THE PROBLEM: In the data below, begin at the line with "Telas do App" and stop after the line with "### Content"; output those lines exactly and no pictures.

AVAILABLE RECORDS:

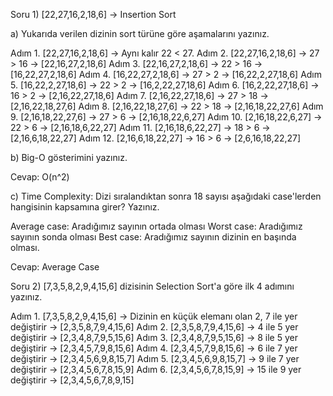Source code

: Soru 1) [22,27,16,2,18,6] -> Insertion Sort

a) Yukarıda verilen dizinin sort türüne göre aşamalarını yazınız.

Adım 1. [22,27,16,2,18,6] -> Aynı kalır 22 < 27.
Adım 2. [22,27,16,2,18,6] -> 27 > 16 -> [22,16,27,2,18,6]
Adım 3. [22,16,27,2,18,6] -> 22 > 16 -> [16,22,27,2,18,6]
Adım 4. [16,22,27,2,18,6] -> 27 > 2 -> [16,22,2,27,18,6]
Adım 5. [16,22,2,27,18,6] -> 22 > 2 -> [16,2,22,27,18,6]
Adım 6. [16,2,22,27,18,6] -> 16 > 2 -> [2,16,22,27,18,6]
Adım 7. [2,16,22,27,18,6] -> 27 > 18 -> [2,16,22,18,27,6]
Adım 8. [2,16,22,18,27,6] -> 22 > 18 -> [2,16,18,22,27,6]
Adım 9. [2,16,18,22,27,6] -> 27 > 6 -> [2,16,18,22,6,27]
Adım 10. [2,16,18,22,6,27] -> 22 > 6 -> [2,16,18,6,22,27]
Adım 11. [2,16,18,6,22,27] -> 18 > 6 -> [2,16,6,18,22,27]
Adım 12. [2,16,6,18,22,27] -> 16 > 6 -> [2,6,16,18,22,27]

b) Big-O gösterimini yazınız.

Cevap: O(n^2)

c) Time Complexity: Dizi sıralandıktan sonra 18 sayısı aşağıdaki case'lerden hangisinin kapsamına girer? Yazınız.

Average case: Aradığımız sayının ortada olması
Worst case: Aradığımız sayının sonda olması
Best case: Aradığımız sayının dizinin en başında olması.

Cevap: Average Case

Soru 2) [7,3,5,8,2,9,4,15,6] dizisinin Selection Sort'a göre ilk 4 adımını yazınız.

Adım 1. [7,3,5,8,2,9,4,15,6] -> Dizinin en küçük elemanı olan 2, 7 ile yer değiştirir -> [2,3,5,8,7,9,4,15,6]
Adım 2. [2,3,5,8,7,9,4,15,6] -> 4 ile 5 yer değiştirir -> [2,3,4,8,7,9,5,15,6]
Adım 3. [2,3,4,8,7,9,5,15,6] -> 8 ile 5 yer değiştirir -> [2,3,4,5,7,9,8,15,6]
Adım 4. [2,3,4,5,7,9,8,15,6] -> 6 ile 7 yer değiştirir -> [2,3,4,5,6,9,8,15,7]
Adım 5. [2,3,4,5,6,9,8,15,7] -> 9 ile 7 yer değiştirir -> [2,3,4,5,6,7,8,15,9]
Adım 6. [2,3,4,5,6,7,8,15,9] -> 15 ile 9 yer değiştirir -> [2,3,4,5,6,7,8,9,15]
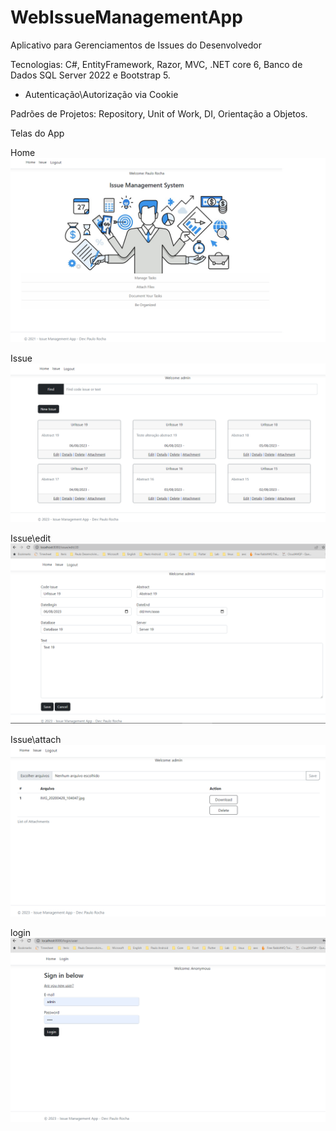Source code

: # WebIssueManagementApp
Aplicativo para Gerenciamentos de Issues do Desenvolvedor

Tecnologias: C#, EntityFramework, Razor, MVC, .NET core 6, Banco de Dados SQL Server 2022 e Bootstrap 5.

- Autenticação\Autorização via Cookie

Padrões de Projetos: Repository, Unit of Work, DI, Orientação a Objetos.

Telas do App

Home
![Home](https://github.com/boyshot/WebIssueManagementApp/blob/main/ImageProject/Tela001Home.png)

Issue
![Issue](https://github.com/boyshot/WebIssueManagementApp/blob/main/ImageProject/Tela001Issue.png)

Issue\edit
![Issue -> Edit](https://github.com/boyshot/WebIssueManagementApp/blob/main/ImageProject/Tela001IssueEdit.png)

Issue\attach
![Issue -> Attach](https://github.com/boyshot/WebIssueManagementApp/blob/main/ImageProject/Tela001IssueAttach.png)

login
![Login](https://github.com/boyshot/WebIssueManagementApp/blob/main/ImageProject/Tela001Login.png)
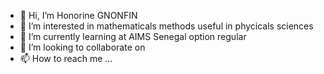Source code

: - 👋 Hi, I’m Honorine GNONFIN
- 👀 I’m interested in mathematicals methods useful in phycicals sciences
- 🌱 I’m currently learning at AIMS Senegal option regular
- 💞️ I’m looking to collaborate on 
- 📫 How to reach me ...

<!---
Sename1/Sename1 is a ✨ special ✨ repository because its `README.md` (this file) appears on your GitHub profile.
You can click the Preview link to take a look at your changes.
--->
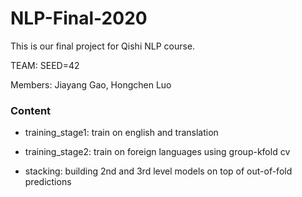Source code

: # NLP-Final-2020

This is our final project for Qishi NLP course.

TEAM: SEED=42

Members: Jiayang Gao, Hongchen Luo


### Content

- training_stage1: train on english and translation

- training_stage2: train on foreign languages using group-kfold cv

- stacking: building 2nd and 3rd level models on top of out-of-fold predictions
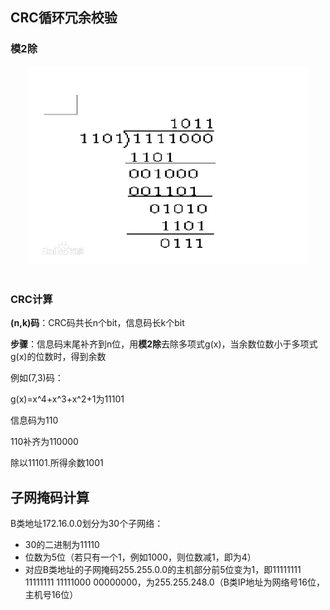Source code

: ## CRC循环冗余校验
### 模2除
<div align="center"> <img src="pics/modulo.jpg" width="450"/> </div><br>

### CRC计算

**(n,k)码**：CRC码共长n个bit，信息码长k个bit

**步骤**：信息码末尾补齐到n位，用**模2除**去除多项式g(x)，当余数位数小于多项式g(x)的位数时，得到余数

例如(7,3)码：

g(x)=x^4+x^3+x^2+1为11101

信息码为110

110补齐为110000

除以11101.所得余数1001

## 子网掩码计算

B类地址172.16.0.0划分为30个子网络：

- 30的二进制为11110
- 位数为5位（若只有一个1，例如1000，则位数减1，即为4）
- 对应B类地址的子网掩码255.255.0.0的主机部分前5位变为1，即11111111 11111111 11111000 00000000，为255.255.248.0（B类IP地址为网络号16位，主机号16位）







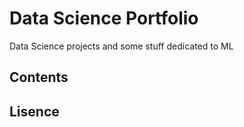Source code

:# Data Science Portfolio

Data Science projects and some stuff dedicated to ML

## Contents

## Lisence
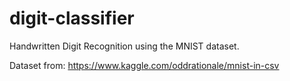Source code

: # digit-classifier

Handwritten Digit Recognition using the MNIST dataset.

Dataset from: https://www.kaggle.com/oddrationale/mnist-in-csv
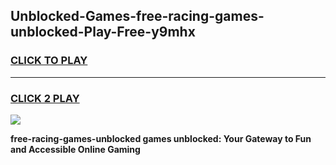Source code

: 
## Unblocked-Games-free-racing-games-unblocked-Play-Free-y9mhx
<h3>
<a href="https://premium76.site?title=free-racing-games-unblocked&ref=17A">CLICK TO PLAY</a></h3>
<hr>

<h3>
<a href="https://premium76.site?title=free-racing-games-unblocked&ref=17A">CLICK 2 PLAY</a>
  
</h3>

<a href="https://premium76.site?title=free-racing-games-unblocked&ref=17A"><img src="https://clearcache.store/games.png"></a>


**free-racing-games-unblocked games unblocked: Your Gateway to Fun and Accessible Online Gaming**
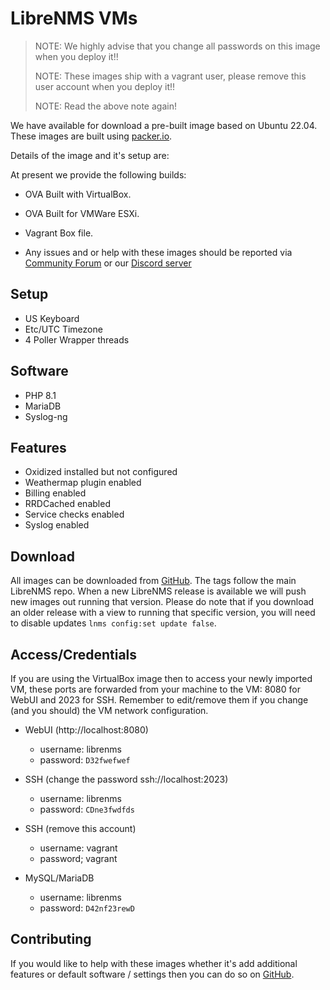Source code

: # LibreNMS VMs

> NOTE: We highly advise that you change all passwords on this image
> when you deploy it!!
>
> NOTE: These images ship with a vagrant user, please remove this user
> account when you deploy it!!
>
> NOTE: Read the above note again!

We have available for download a pre-built image based on Ubuntu 22.04.
These images are built using [packer.io](https://packer.io).

Details of the image and it's setup are:

At present we provide the following builds:

- OVA Built with VirtualBox.
- OVA Built for VMWare ESXi.
- Vagrant Box file.

- Any issues and or help with these images should be reported via
  [Community Forum](https://community.librenms.org) or our [Discord
  server](https://t.libren.ms/discord)

## Setup

- US Keyboard
- Etc/UTC Timezone
- 4 Poller Wrapper threads

## Software

- PHP 8.1
- MariaDB
- Syslog-ng

## Features

- Oxidized installed but not configured
- Weathermap plugin enabled
- Billing enabled
- RRDCached enabled
- Service checks enabled
- Syslog enabled

## Download

All images can be downloaded from
[GitHub](https://github.com/librenms/packer-builds/releases/latest). The
tags follow the main LibreNMS repo. When a new LibreNMS release is
available we will push new images out running that version. Please do
note that if you download an older release with a view to running that
specific version, you will need to disable updates `lnms config:set update false`.

## Access/Credentials

If you are using the VirtualBox image then to access your newly imported VM, 
these ports are forwarded from your machine to the VM: 8080 for WebUI and 2023 for SSH.
Remember to edit/remove them if you change (and you should) the VM network configuration.

- WebUI (http://localhost:8080)
  - username: librenms
  - password: `D32fwefwef`

- SSH (change the password ssh://localhost:2023)
  - username: librenms
  - password: `CDne3fwdfds`

- SSH (remove this account)
  - username: vagrant
  - password; vagrant

- MySQL/MariaDB
  - username: librenms
  - password: `D42nf23rewD`

## Contributing

If you would like to help with these images whether it's add
additional features or default software / settings then you can do so
on [GitHub](https://github.com/librenms/packer-builds/).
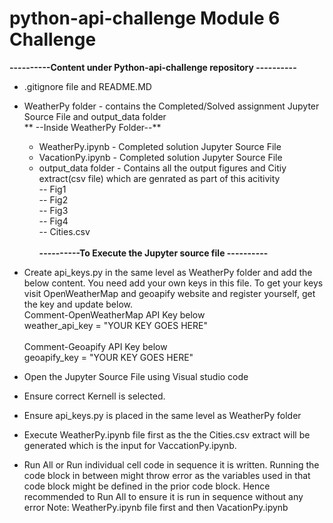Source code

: # python-api-challenge Module 6 Challenge
**----------Content under Python-api-challenge repository ----------**
* .gitignore file and README.MD
* WeatherPy folder - contains the Completed/Solved assignment Jupyter Source File and output_data folder<br>
    ** --Inside WeatherPy Folder--**
    * WeatherPy.ipynb - Completed solution Jupyter Source File
    * VacationPy.ipynb - Completed solution Jupyter Source File
    * output_data folder - Contains all the output figures and Citiy extract(csv file) which are genrated as part of this acitivity<br>
        -- Fig1 <br>
        -- Fig2 <br>
        -- Fig3 <br>
        -- Fig4 <br>
        -- Cities.csv <br>        
**----------To Execute the Jupyter source file ----------**
* Create api_keys.py in the same level as WeatherPy folder and add the below content. You need add your own keys in this file. To get your keys visit OpenWeatherMap and geoapify website and register yourself, get the key and update below.<br>
  Comment-OpenWeatherMap API Key below<br>
   weather_api_key = "YOUR KEY GOES HERE"<br>
   <br>
   Comment-Geoapify API Key below<br>
   geoapify_key = "YOUR KEY GOES HERE"<br>
   
* Open the Jupyter Source File using Visual studio code
* Ensure correct Kernell is selected.
* Ensure api_keys.py is placed in the same level as WeatherPy folder
* Execute WeatherPy.ipynb file first as the the Cities.csv extract will be generated which is the input for VaccationPy.ipynb.
* Run All or Run individual cell code in sequence it is written. Running the code block in between might throw error as the variables used in that code block might be defined in the prior code block. Hence recommended to Run All to ensure it is run in sequence without any error
  Note: WeatherPy.ipynb file first and then VacationPy.ipynb
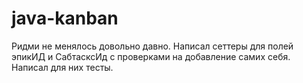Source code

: # java-kanban
Ридми не менялось довольно давно. Написал сеттеры для полей эпикИД и СабтасксИд с проверками на добавление самих себя.
Написал для них тесты.
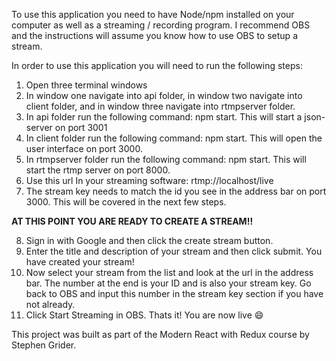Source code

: To use this application you need to have Node/npm installed on your computer as well as a streaming / recording program. I recommend OBS and the instructions will assume you know how to use OBS to setup a stream.

In order to use this application you will need to run the following steps:
1) Open three terminal windows
2) In window one navigate into api folder, in window two navigate into client folder, and in window three navigate into rtmpserver folder.
3) In api folder run the following command: npm start. This will start a json-server on port 3001
4) In client folder run the following command: npm start. This will open the user interface on port 3000.
5) In rtmpserver folder run the following command: npm start. This will start the rtmp server on port 8000.
6) Use this url In your streaming software: rtmp://localhost/live
7) The stream key needs to match the id you see in the address bar on port 3000. This will be covered in the next few steps.

**AT THIS POINT YOU ARE READY TO CREATE A STREAM!!**

8) Sign in with Google and then click the create stream button.
9) Enter the title and description of your stream and then click submit. You have created your stream!
10) Now select your stream from the list and look at the url in the address bar. The number at the end is your ID and is also your stream key. Go back to OBS and input this number in the stream key section if you have not already.
11) Click Start Streaming in OBS. Thats it! You are now live :smile:

This project was built as part of the Modern React with Redux course by Stephen Grider.
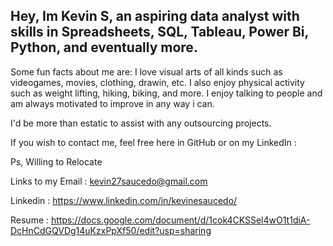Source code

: ## Hey, Im Kevin S, an aspiring data analyst with skills in Spreadsheets, SQL, Tableau, Power Bi, Python, and eventually more.

Some fun facts about me are:
I love visual arts of all kinds such as videogames, movies, clothing, drawin, etc.
I also enjoy physical activity such as weight lifting, hiking, biking, and more.
I enjoy talking to people and am always motivated to improve in any way i can.

I'd be more than estatic to assist with any outsourcing projects.

If you wish to contact me, feel free here in GitHub or on my LinkedIn : 

Ps, Willing to Relocate

Links to my 
Email : kevin27saucedo@gmail.com

Linkedin : https://www.linkedin.com/in/kevinesaucedo/

Resume : https://docs.google.com/document/d/1cok4CKSSel4wO1t1diA-DcHnCdGQVDg14uKzxPpXf50/edit?usp=sharing 

<!--
**HumanKev/HumanKev** is a ✨ _special_ ✨ repository because its `README.md` (this file) appears on your GitHub profile.



- 🔭 I’m currently working on completing TripleTen's bootcamp and getting into the data field.
- 🌱 I’m currently learning Fundamental Skills such as Tableau and PowerBi.
- 👯 I’m looking to collaborate on anything i can assist with
- 🤔 I’m looking for help with obtaining a job.
- 💬 Ask me about ...
- 📫 How to reach me: ...
- 😄 Pronouns: ...
- ⚡ Fun fact: ...
-->
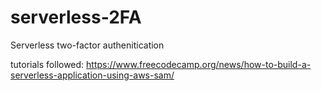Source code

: # serverless-2FA
Serverless two-factor authenitication


tutorials followed: https://www.freecodecamp.org/news/how-to-build-a-serverless-application-using-aws-sam/
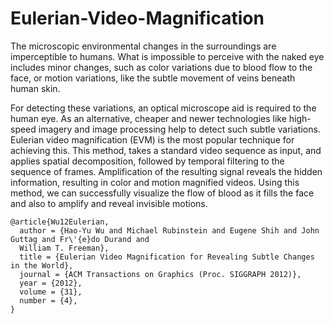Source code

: # Eulerian-Video-Magnification

The microscopic environmental changes in the surroundings are imperceptible to humans. What is impossible to perceive with the naked eye includes minor changes, such as color variations due to blood flow to the face, or motion variations, like the subtle movement of veins beneath human skin. 

For detecting these variations, an optical microscope aid is required to the human eye. As an alternative, cheaper and newer technologies like high-speed imagery and image processing help to detect such subtle variations. Eulerian video magnification (EVM) is the most popular technique for achieving this. 
This method, takes a standard video sequence as input, and applies spatial decomposition, followed by temporal filtering to the sequence of frames. Amplification of the resulting signal reveals the hidden information, resulting in color and motion magnified videos.
Using this method, we can successfully visualize the flow of blood as it fills the face and also to amplify and reveal invisible motions. 

    @article{Wu12Eulerian,
      author = {Hao-Yu Wu and Michael Rubinstein and Eugene Shih and John Guttag and Fr\'{e}do Durand and
      William T. Freeman},
      title = {Eulerian Video Magnification for Revealing Subtle Changes in the World},
      journal = {ACM Transactions on Graphics (Proc. SIGGRAPH 2012)},
      year = {2012},
      volume = {31},
      number = {4},
    }
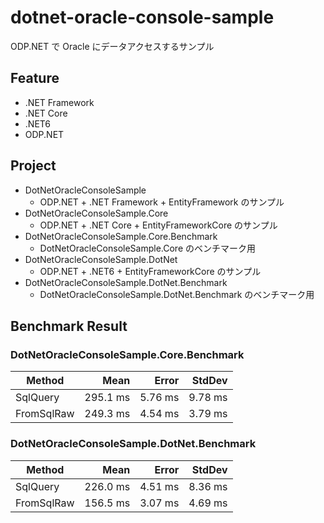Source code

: # dotnet-oracle-console-sample
ODP.NET で Oracle にデータアクセスするサンプル

## Feature
- .NET Framework
- .NET Core
- .NET6
- ODP.NET

## Project
- DotNetOracleConsoleSample
    - ODP.NET + .NET Framework + EntityFramework のサンプル
- DotNetOracleConsoleSample.Core
    - ODP.NET + .NET Core + EntityFrameworkCore のサンプル
- DotNetOracleConsoleSample.Core.Benchmark
    - DotNetOracleConsoleSample.Core のベンチマーク用
- DotNetOracleConsoleSample.DotNet
    - ODP.NET + .NET6 + EntityFrameworkCore のサンプル
- DotNetOracleConsoleSample.DotNet.Benchmark
    - DotNetOracleConsoleSample.DotNet.Benchmark のベンチマーク用

## Benchmark Result
### DotNetOracleConsoleSample.Core.Benchmark
|     Method |     Mean |   Error |  StdDev |
|----------- |---------:|--------:|--------:|
|   SqlQuery | 295.1 ms | 5.76 ms | 9.78 ms |
| FromSqlRaw | 249.3 ms | 4.54 ms | 3.79 ms |

### DotNetOracleConsoleSample.DotNet.Benchmark
|     Method |     Mean |   Error |  StdDev |
|----------- |---------:|--------:|--------:|
|   SqlQuery | 226.0 ms | 4.51 ms | 8.36 ms |
| FromSqlRaw | 156.5 ms | 3.07 ms | 4.69 ms |
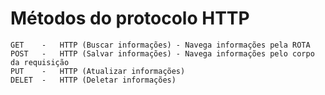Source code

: # Métodos do protocolo HTTP
    GET    -   HTTP (Buscar informações) - Navega informações pela ROTA
    POST   -   HTTP (Salvar informações) - Navega informações pelo corpo da requisição
    PUT    -   HTTP (Atualizar informações)
    DELET  -   HTTP (Deletar informações)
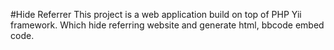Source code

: #Hide Referrer
This project is a web application build on top of  PHP Yii framework. 
Which hide referring website and generate html, bbcode embed code. 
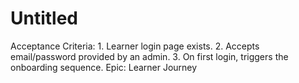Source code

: # Untitled

Acceptance Criteria: 1. Learner login page exists. 2. Accepts email/password provided by an admin. 3. On first login, triggers the onboarding sequence.
Epic: Learner Journey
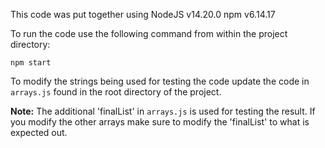 This code was put together using
  NodeJS v14.20.0
  npm v6.14.17

To run the code use the following command from within the project directory:

`npm start`

To modify the strings being used for testing the code update the code in `arrays.js` found
  in the root directory of the project.

**Note:** The additional 'finalList' in `arrays.js` is used for testing the result.
If you modify the other arrays make sure to modify the 'finalList' to what is expected out.
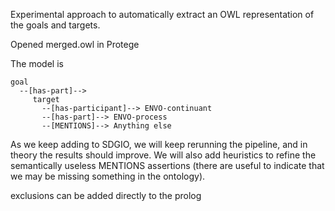 Experimental approach to automatically extract an OWL representation of the goals and targets.

Opened merged.owl in Protege

The model is

    goal
      --[has-part]-->
         target
           --[has-participant]--> ENVO-continuant
           --[has-part]--> ENVO-process
           --[MENTIONS]--> Anything else

As we keep adding to SDGIO, we will keep rerunning the pipeline, and
in theory the results should improve. We will also add heuristics to
refine the semantically useless MENTIONS assertions (there are useful
to indicate that we may be missing something in the ontology).

exclusions can be added directly to the prolog

           
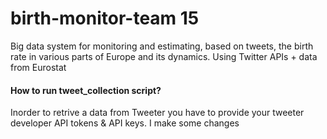 # birth-monitor-team 15

Big data system for monitoring and estimating, based on tweets, the birth rate in various parts of Europe and its dynamics. Using Twitter APIs + data from Eurostat 

#### How to run tweet_collection script?

Inorder to retrive a data from Tweeter you have to provide your tweeter developer API tokens & API keys.
I make some changes 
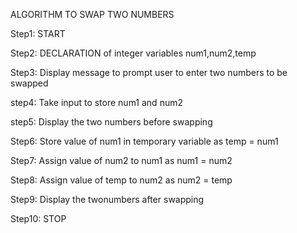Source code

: ALGORITHM TO SWAP TWO NUMBERS

Step1: START

Step2: DECLARATION of integer variables num1,num2,temp

Step3: Display message to prompt user to enter two numbers to be swapped

step4: Take input to store num1 and num2

step5: Display the two numbers before swapping

Step6: Store value of num1 in temporary variable as temp = num1

Step7: Assign value of num2 to num1 as num1 = num2

Step8: Assign value of temp to num2 as num2 = temp

Step9: Display the twonumbers after swapping

Step10: STOP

SOLUTION TO THIS PROBLEM:
Telas do App

Home
![Home](https://github.com/boyshot/WebIssueManagementApp/blob/main/ImageProject/Tela001Home.png)

Issue
![Issue](https://github.com/boyshot/WebIssueManagementApp/blob/main/ImageProject/Tela001Issue.png)

Issue\edit
![Issue -> Edit](https://github.com/boyshot/WebIssueManagementApp/blob/main/ImageProject/Tela001IssueEdit.png)

Issue\attach
![Issue -> Attach](https://github.com/boyshot/WebIssueManagementApp/blob/main/ImageProject/Tela001IssueAttach.png)

login
![Login](https://github.com/boyshot/WebIssueManagementApp/blob/main/ImageProject/Tela001Login.png)
Source code

: - 👋 Hi, I’m Honorine GNONFIN
- 👀 I’m interested in mathematicals methods useful in phycicals sciences
- 🌱 I’m currently learning at AIMS Senegal option regular
- 💞️ I’m looking to collaborate on 
- 📫 How to reach me ...

<!---
Sename1/Sename1 is a ✨ special ✨ repository because its `README.md` (this file) appears on your GitHub profile.
You can click the Preview link to take a look at your changes.
--->
Source code

: # NLP-Final-2020

This is our final project for Qishi NLP course.

TEAM: SEED=42

Members: Jiayang Gao, Hongchen Luo


### Content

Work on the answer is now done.